• **Task statement**:
Work out how many lines in the entries below include the word "반환한다". Give nothing but the number.

• **Information provided**:
# # # # #

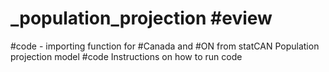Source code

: # _population_projection #eview

#code - importing function for #Canada and #ON from statCAN 
Population projection model #code 
Instructions on how to run code
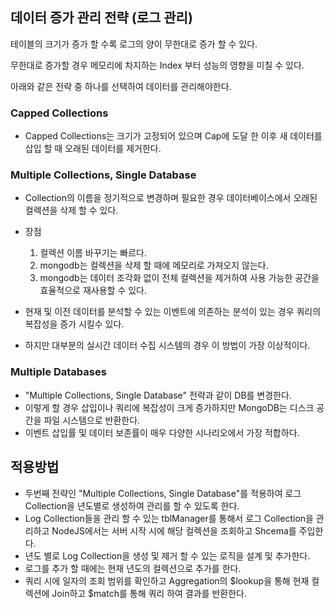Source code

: ## 데이터 증가 관리 전략 (로그 관리)

테이블의 크기가 증가 할 수록 로그의 양이 무한대로 증가 할 수 있다.

무한대로 증가할 경우 메모리에 차지하는 Index 부터 성능의 영향을 미칠 수 있다.

아래와 같은 전략 중 하나를 선택하여 데이터를 관리해야한다.

 ### Capped Collections
   * Capped Collections는 크기가 고정되어 있으며 Cap에 도달 한 이후 새 데이터를 삽입 할 때 오래된 데이터를 제거한다.
 ### Multiple Collections, Single Database
   * Collection의 이름을 정기적으로 변경하며 필요한 경우 데이터베이스에서 오래된 컬렉션을 삭제 할 수 있다.
   * 장점
        1. 컬렉션 이름 바꾸기는 빠르다.
        2. mongodb는 컬렉션을 삭제 할 때에 메모리로 가져오지 않는다.
        3. mongodb는 데이터 조각화 없이 전체 컬렉션을 제거하여 사용 가능한 공간을 효율적으로 재사용할 수 있다.

   * 현재 및 이전 데이터를 분석할 수 있는 이벤트에 의존하는 분석이 있는 경우 쿼리의 복잡성을 증가 시킬수 있다.
   * 하지만 대부분의 실시간 데이터 수집 시스템의 경우 이 방법이 가장 이상적이다.
 ### Multiple Databases
   * "Multiple Collections, Single Database" 전략과 같이 DB를 변경한다.
   * 이렇게 할 경우 삽입이나 쿼리에 복잡성이 크게 증가하지만 MongoDB는 디스크 공간을 파일 시스템으로 반환한다.
   * 이벤트 삽입률 및 데이터 보존률이 매우 다양한 시나리오에서 가장 적합하다.
   
## 적용방법
 * 두번째 전략인 "Multiple Collections, Single Database"를 적용하여 로그 Collection을 년도별로 생성하여 관리를 할 수 있도록 한다.
 * Log Collection들을 관리 할 수 있는 tblManager를 통해서 로그 Collection을 관리하고 NodeJS에서는 서버 시작 시에 
   해당 컬렉션을 조회하고 Shcema를 주입한다.
 * 년도 별로 Log Collection을 생성 및 제거 할 수 있는 로직을 설계 및 추가한다.
 * 로그를 추가 할 때에는 현재 년도의 컬렉션으로 추가를 한다.
 * 쿼리 시에 일자의 조회 범위를 확인하고 Aggregation의 $lookup을 통해 현재 컬렉션에 Join하고 $match를 통해 쿼리 하여 결과를 반환한다.
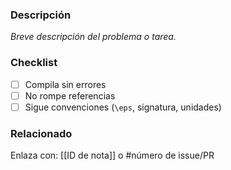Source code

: ### Descripción
_Breve descripción del problema o tarea._

### Checklist
- [ ] Compila sin errores
- [ ] No rompe referencias
- [ ] Sigue convenciones (`\eps`, signatura, unidades)

### Relacionado
Enlaza con: [[ID de nota]] o #número de issue/PR
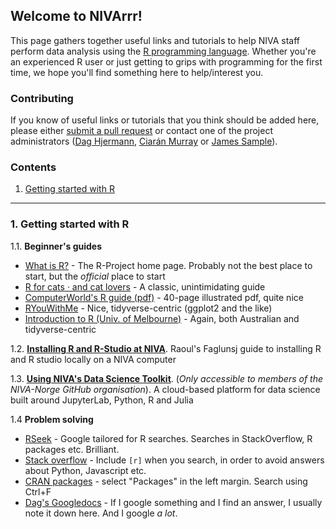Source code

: ## Welcome to NIVArrr!

This page gathers together useful links and tutorials to help NIVA staff perform data analysis using the [R programming language](https://www.r-project.org/about.html). Whether you're an experienced R user or just getting to grips with programming for the first time, we hope you'll find something here to help/interest you.

### Contributing

If you know of useful links or tutorials that you think should be added here, please either [submit a pull request](https://github.com/NIVANorge/NIVArrr/pulls) or contact one of the project administrators ([Dag Hjermann](mailto:Dag.Hjermann@niva.no), [Ciarán Murray](mailto:CJM@niva-dk.dk) or [James Sample](mailto:james.sample@niva.no)).

### Contents

 1. [Getting started with R](https://github.com/NIVANorge/NIVArrr/blob/master/README.md#1-getting-started-with-r)
 
 ___

### 1. Getting started with R

 1.1. **Beginner's guides**  
* [What is R?](https://www.r-project.org/about.html) - The R-Project home page. Probably not the best place to start, but the *official* place to start  
* [R for cats · and cat lovers](https://rforcats.net/) - A classic, unintimidating guide   
* [ComputerWorld's R guide (pdf)](../pdf/r4beginners_v3.pdf) - 40-page illustrated pdf, quite nice  
* [RYouWithMe](https://rladiessydney.org/courses/ryouwithme/) - Nice, tidyverse-centric (ggplot2 and the like)  
* [Introduction to R (Univ. of Melbourne)](https://r-unimelb.gitbook.io/rbook/) - Again, both Australian and tidyverse-centric   

 1.2. **[Installing R and R-Studio at NIVA](https://github.com/NIVANorge/NIVArrr/blob/master/pdf/raoul_w_faglunsj_r.pdf)**. Raoul's Faglunsj guide to installing R and R studio locally on a NIVA computer  
 
 1.3. **[Using NIVA's Data Science Toolkit](https://jupyterhub.niva.no)**. (*Only accessible to members of the NIVA-Norge GitHub organisation*). A cloud-based platform for data science built around JupyterLab, Python, R and Julia
 
 1.4 **Problem solving**   
* [RSeek](https://rseek.org/) - Google tailored for R searches. Searches in StackOverflow, R packages etc. Brilliant.    
* [Stack overflow](https://stackoverflow.com/questions/tagged/r) - Include `[r]` when you search, in order to avoid answers about Python, Javascript etc.  
* [CRAN packages](https://cran.r-project.org/) - select "Packages" in the left margin. Search using Ctrl+F   
* [Dag's Googledocs](https://docs.google.com/document/d/146IAr0Z6b19w4mRjtvTd-9_3hvY5n-bNIn4v5T3aw2E/edit) - If I google something and I find an answer, I usually note it down here. And I google *a lot*.   
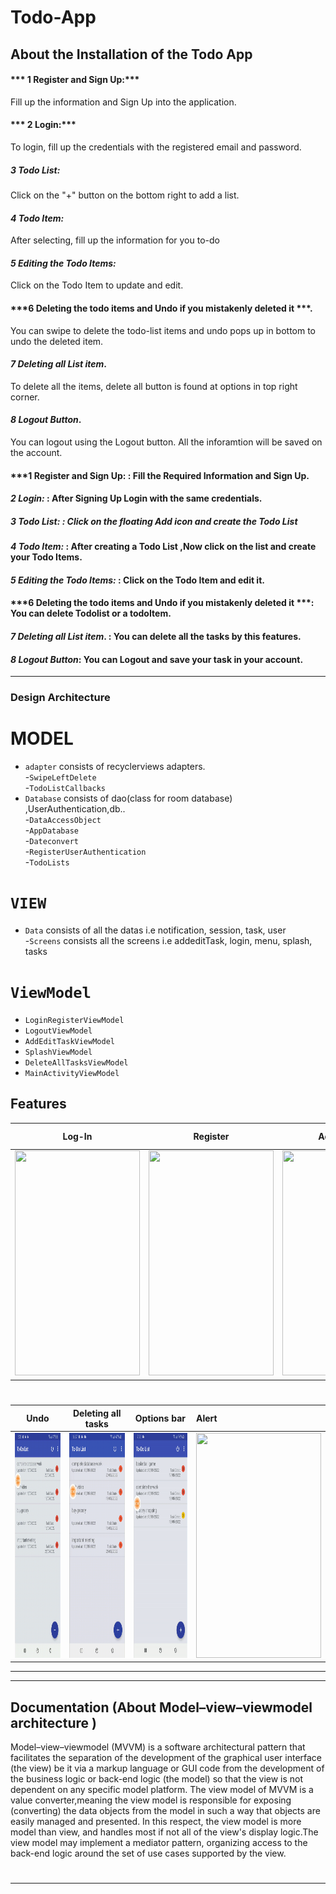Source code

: # Todo-App
## About the Installation of the Todo App
#### *** 1 Register and Sign Up:***
Fill up the information and Sign Up into the application.
#### *** 2 Login:***
To login, fill up the credentials with the registered email and password.
##### ***3 Todo List:***
Click on the "+" button on the bottom right to add a list.
#### ***4 Todo Item:*** 
After selecting, fill up the information for you to-do
#### ***5 Editing the Todo Items:***
Click on the Todo Item to update and edit.
#### ***6 Deleting the todo items and Undo if you mistakenly deleted it ***.
You can swipe to delete the todo-list items and undo pops up in bottom to undo the deleted item.
#### ***7 Deleting all List item***.
To delete all the items, delete all button is found at options in top right corner.
#### ***8 Logout Button***.
You can logout using the Logout button.
All the inforamtion will be saved on the account.


#### ***1 Register and Sign Up: : Fill the Required Information and Sign Up.
#### ***2 Login:*** : After Signing Up Login with the same credentials.
##### ***3 Todo List:*** : Click on the floating Add icon and create the Todo List
#### ***4 Todo Item:*** : After creating a Todo List ,Now click on the list and create your Todo Items.
#### ***5 Editing the Todo Items:*** : Click on the Todo Item and edit it.
#### ***6 Deleting the todo items and Undo if you mistakenly deleted it ***: You can delete Todolist or a todoItem.
#### ***7 Deleting all List item***. : You can delete all the tasks by this features.
#### ***8 Logout Button***: You can Logout and save your task in your account.

---

### Design Architecture 
# MODEL
* `adapter`  consists of recyclerviews adapters.<br>
-`SwipeLeftDelete`<br>
-`TodoListCallbacks`<br>
* `Database` consists of dao(class for room database) ,UserAuthentication,db..<br>
-`DataAccessObject`<br>
-`AppDatabase`<br>
-`Dateconvert`<br>
-`RegisterUserAuthentication`<br>
-`TodoLists`<br>


# `VIEW`
* `Data`  consists of all the datas i.e notification, session, task, user<br>
-`Screens` consists all the screens i.e addeditTask, login, menu, splash, tasks <br>



# `ViewModel`
* `LoginRegisterViewModel`  <br>
* `LogoutViewModel` <br>
* `AddEditTaskViewModel` <br>
* `SplashViewModel` <br>
* `DeleteAllTasksViewModel` <br>
* `MainActivityViewModel` <br>

## Features
Log-In                  |  Register                    | Adding Task             |  Adding Task by using Speech to text
:----------------------------:|:--------------------------------------:|:----------------------:|:-----------------
<img src = "gifs/login.gif" width="200" height="360"> |<img src = "gifs/register.gif" width="200" height="360">|<img src = "gifs/addtask.gif" width="200" height="360">|<img src = "gifs/speechtotext.gif" width="200" height="360">
 #
  
Undo         |  Deleting all tasks                 | Options bar|      Alert 
:----------------------------:|:--------------------------------------:|:----------------------:|:-----------------
 <img src = "gifs/undo.gif" width="200" height="360"> |   <img src = "gifs/deleteall.gif" width="200" height="360">        | <img src = "gifs/menu.gif" width="200" height="360">   | <img src = "gifs/notification.gif" width="200" height="360">
 ---



----------------------------

## Documentation (About Model–view–viewmodel architecture ) 
Model–view–viewmodel (MVVM) is a software architectural pattern that facilitates the separation of the development of the graphical user interface (the view) be it via a markup language or GUI code from the development of the business logic or back-end logic (the model) so that the view is not dependent on any specific model platform. The view model of MVVM is a value converter,meaning the view model is responsible for exposing (converting) the data objects from the model in such a way that objects are easily managed and presented. In this respect, the view model is more model than view, and handles most if not all of the view's display logic.The view model may implement a mediator pattern, organizing access to the back-end logic around the set of use cases supported by the view.
#


---

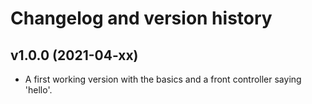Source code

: Changelog and version history
=================================


v1.0.0 (2021-04-xx)
---------------------------------

* A first working version with the basics and a front controller saying 'hello'.
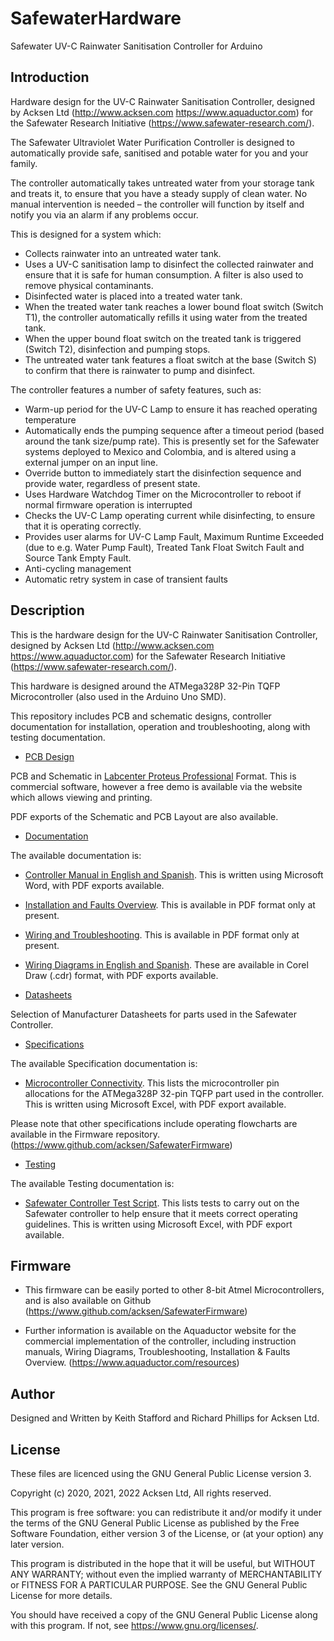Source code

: # SafewaterHardware
Safewater UV-C Rainwater Sanitisation Controller for Arduino

## Introduction

Hardware design for the UV-C Rainwater Sanitisation Controller, designed by Acksen Ltd (http://www.acksen.com https://www.aquaductor.com) for the Safewater Research Initiative (https://www.safewater-research.com/).

The Safewater Ultraviolet Water Purification Controller is designed to automatically provide safe,
sanitised and potable water for you and your family.

The controller automatically takes untreated water from your storage tank and treats it, to ensure that you
have a steady supply of clean water. No manual intervention is needed – the controller will function by
itself and notify you via an alarm if any problems occur.

This is designed for a system which:
- Collects rainwater into an untreated water tank.
- Uses a UV-C sanitisation lamp to disinfect the collected rainwater and ensure that it is safe for
human consumption.  A filter is also used to remove physical contaminants.
- Disinfected water is placed into a treated water tank.
- When the treated water tank reaches a lower bound float switch (Switch T1), the controller automatically refills it using water from the treated tank.
- When the upper bound float switch on the treated tank is triggered (Switch T2), disinfection and pumping stops.
- The untreated water tank features a float switch at the base (Switch S) to confirm that there is rainwater to pump and disinfect.

The controller features a number of safety features, such as:
- Warm-up period for the UV-C Lamp to ensure it has reached operating temperature
- Automatically ends the pumping sequence after a timeout period (based around the tank size/pump rate).
This is presently set for the Safewater systems deployed to Mexico and Colombia, and is altered using a external jumper on an input line.
- Override button to immediately start the disinfection sequence and provide water, regardless of present state.
- Uses Hardware Watchdog Timer on the Microcontroller to reboot if normal firmware operation is interrupted
- Checks the UV-C Lamp operating current while disinfecting, to ensure that it is operating correctly.
- Provides user alarms for UV-C Lamp Fault, Maximum Runtime Exceeded (due to e.g. Water Pump Fault), Treated Tank Float Switch Fault 
and Source Tank Empty Fault.
- Anti-cycling management
- Automatic retry system in case of transient faults

## Description

This is the hardware design for the UV-C Rainwater Sanitisation Controller, designed by Acksen Ltd
(http://www.acksen.com https://www.aquaductor.com) for the Safewater Research 
Initiative (https://www.safewater-research.com/).

This hardware is designed around the ATMega328P 32-Pin TQFP Microcontroller (also used in the Arduino Uno SMD).

This repository includes PCB and schematic designs, controller documentation for installation, operation and troubleshooting, along with testing documentation.

- [PCB Design](./pcb)

PCB and Schematic in [Labcenter Proteus Professional](https://www.labcenter.com/) Format.  This is commercial software, however a free demo is available via the website which allows viewing and printing.

PDF exports of the Schematic and PCB Layout are also available.

- [Documentation](./docs)

The available documentation is:
- [Controller Manual in English and Spanish](./docs/manual/).  This is written using Microsoft Word, with PDF exports available.
- [Installation and Faults Overview](./docs/installation_and_faults_overview).  This is available in PDF format only at present.
- [Wiring and Troubleshooting](./docs/wiring_and_troubleshooting).  This is available in PDF format only at present.
- [Wiring Diagrams in English and Spanish](./docs/wiring_diagrams).  These are available in Corel Draw (.cdr) format, with PDF exports available.

- [Datasheets](./datasheets)

Selection of Manufacturer Datasheets for parts used in the Safewater Controller.

- [Specifications](./specifications)

The available Specification documentation is:
- [Microcontroller Connectivity](./specifications/microcontroller_connectivity).  This lists the microcontroller pin allocations for the ATMega328P 32-pin TQFP part used in the controller.  This is written using Microsoft Excel, with PDF export available.

Please note that other specifications include operating flowcharts are available in the Firmware repository. (https://www.github.com/acksen/SafewaterFirmware)

- [Testing](./testing)

The available Testing documentation is:
- [Safewater Controller Test Script](./testing/test_script).  This lists tests to carry out on the Safewater controller to help ensure that it meets correct operating guidelines.  This is written using Microsoft Excel, with PDF export available.

## Firmware

- This firmware can be easily ported to other 8-bit Atmel Microcontrollers, and is also available on Github (https://www.github.com/acksen/SafewaterFirmware)

- Further information is available on the Aquaductor website for the commercial implementation of the controller, including instruction manuals, Wiring Diagrams, Troubleshooting, Installation & Faults Overview.
(https://www.aquaductor.com/resources)

## Author
Designed and Written by Keith Stafford and Richard Phillips for Acksen Ltd.

## License
These files are licenced using the GNU General Public License version 3.

Copyright (c) 2020, 2021, 2022 Acksen Ltd, All rights reserved.

This program is free software: you can redistribute it and/or modify it under the terms of the GNU General Public License as published by the Free Software Foundation, either version 3 of the License, or (at your option) any later version.

This program is distributed in the hope that it will be useful, but WITHOUT ANY WARRANTY; without even the implied warranty of MERCHANTABILITY or FITNESS FOR A PARTICULAR PURPOSE. See the GNU General Public License for more details.

You should have received a copy of the GNU General Public License along with this program. If not, see <https://www.gnu.org/licenses/>.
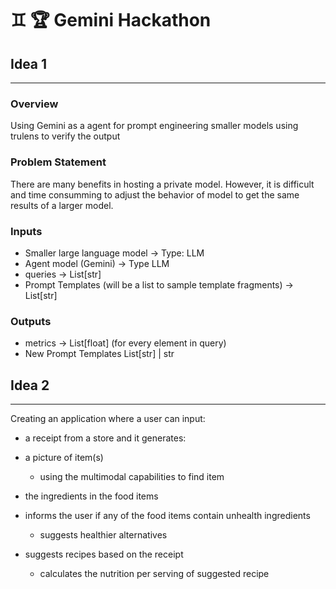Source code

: # ♊ 🏆 Gemini Hackathon
## Idea 1
---

### Overview
Using Gemini as a agent for prompt engineering smaller models using trulens to verify the output

### Problem Statement
There are many benefits in hosting a private model. However, it is difficult and time consumming 
to adjust the behavior of model to get the same results of a larger model.

### Inputs

- Smaller large language model -> Type: LLM
- Agent model (Gemini) -> Type LLM
- queries -> List[str]
- Prompt Templates (will be a list to sample template fragments) -> List[str]

### Outputs
- metrics -> List[float] (for every element in query)
- New Prompt Templates List[str] | str

## Idea 2
---
Creating an application where a user can input:
 - a receipt from a store and it generates:
- a picture of item(s)
    - using the multimodal capabilities to find item

- the ingredients in the food items
- informs the user if any of the food items contain unhealth ingredients
   - suggests healthier alternatives
- suggests recipes based on the receipt
   - calculates the nutrition per serving of suggested recipe
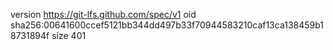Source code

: version https://git-lfs.github.com/spec/v1
oid sha256:00641600ccef5121bb344dd497b33f70944583210caf13ca138459b18731894f
size 401
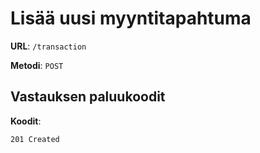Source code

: # Lisää uusi myyntitapahtuma

**URL**: `/transaction`

**Metodi**: `POST`

## Vastauksen paluukoodit

**Koodit**:

`201 Created`
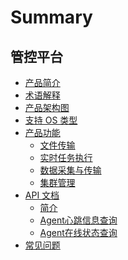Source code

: # Summary

## 管控平台
* [产品简介](产品简介/README.md)
* [术语解释](术语解释/Term.md)
* [产品架构图](产品架构图/Architecture.md)
* [支持 OS 类型](支持OS类型/OsSupport.md)
* [产品功能]()
    * [文件传输](产品功能/FileTrans.md)
    * [实时任务执行](产品功能/RealTimeExecute.md)
    * [数据采集与传输](产品功能/DataCollect.md)
    * [集群管理](产品功能/ClusterManage.md)
* [API 文档]()
    * [简介](5.1/API文档/GSE/README.md)
    * [Agent心跳信息查询](5.1/API文档/GSE/get_agent_info.md)
    * [Agent在线状态查询](5.1/API文档/GSE/get_agent_status.md)
* [常见问题](常见问题/FAQ.md)
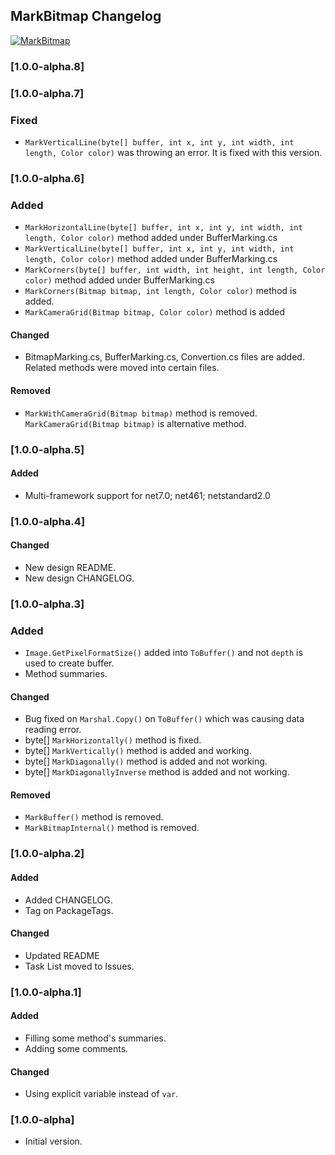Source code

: ## MarkBitmap Changelog
[![MarkBitmap](https://img.shields.io/nuget/v/MarkBitmap.svg)](https://www.nuget.org/packages/MarkBitmap/)

<!--
### [Unreleased]

#### Added

#### Changed

#### Removed
-->

### [1.0.0-alpha.8]

### [1.0.0-alpha.7]
### Fixed
* `MarkVerticalLine(byte[] buffer, int x, int y, int width, int length, Color color)` was throwing an error. It is fixed with this version.

### [1.0.0-alpha.6]
### Added
* `MarkHorizontalLine(byte[] buffer, int x, int y, int width, int length, Color color)` method added under BufferMarking.cs
* `MarkVerticalLine(byte[] buffer, int x, int y, int width, int length, Color color)` method added under BufferMarking.cs
* `MarkCorners(byte[] buffer, int width, int height, int length, Color color)` method added under BufferMarking.cs
* `MarkCorners(Bitmap bitmap, int length, Color color)` method is added.
* `MarkCameraGrid(Bitmap bitmap, Color color)` method is added

#### Changed
* BitmapMarking.cs, BufferMarking.cs, Convertion.cs files are added. Related methods were moved into certain files.

#### Removed
* `MarkWithCameraGrid(Bitmap bitmap)` method is removed. `MarkCameraGrid(Bitmap bitmap)` is alternative method.

### [1.0.0-alpha.5]
#### Added
* Multi-framework support for net7.0; net461; netstandard2.0

### [1.0.0-alpha.4]
#### Changed
* New design README.
* New design CHANGELOG.

### [1.0.0-alpha.3]
### Added
* `Image.GetPixelFormatSize()` added into `ToBuffer()` and not `depth` is used to create buffer.
* Method summaries.

#### Changed
* Bug fixed on `Marshal.Copy()` on `ToBuffer()` which was causing data reading error.
* byte[] `MarkHorizontally()` method is fixed.
* byte[] `MarkVertically()` method is added and working.
* byte[] `MarkDiagonally()` method is added and not working.
* byte[] `MarkDiagonallyInverse` method is added and not working.

#### Removed
* `MarkBuffer()` method is removed.
* `MarkBitmapInternal()` method is removed.

### [1.0.0-alpha.2]
#### Added
* Added CHANGELOG.
* Tag on PackageTags.

#### Changed
* Updated README
* Task List moved to Issues.

### [1.0.0-alpha.1]
#### Added
* Filling some method's summaries.
* Adding some comments.

#### Changed
* Using explicit variable instead of `var`.

### [1.0.0-alpha]
* Initial version.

# # # # #

• **Solution for this problem**:
2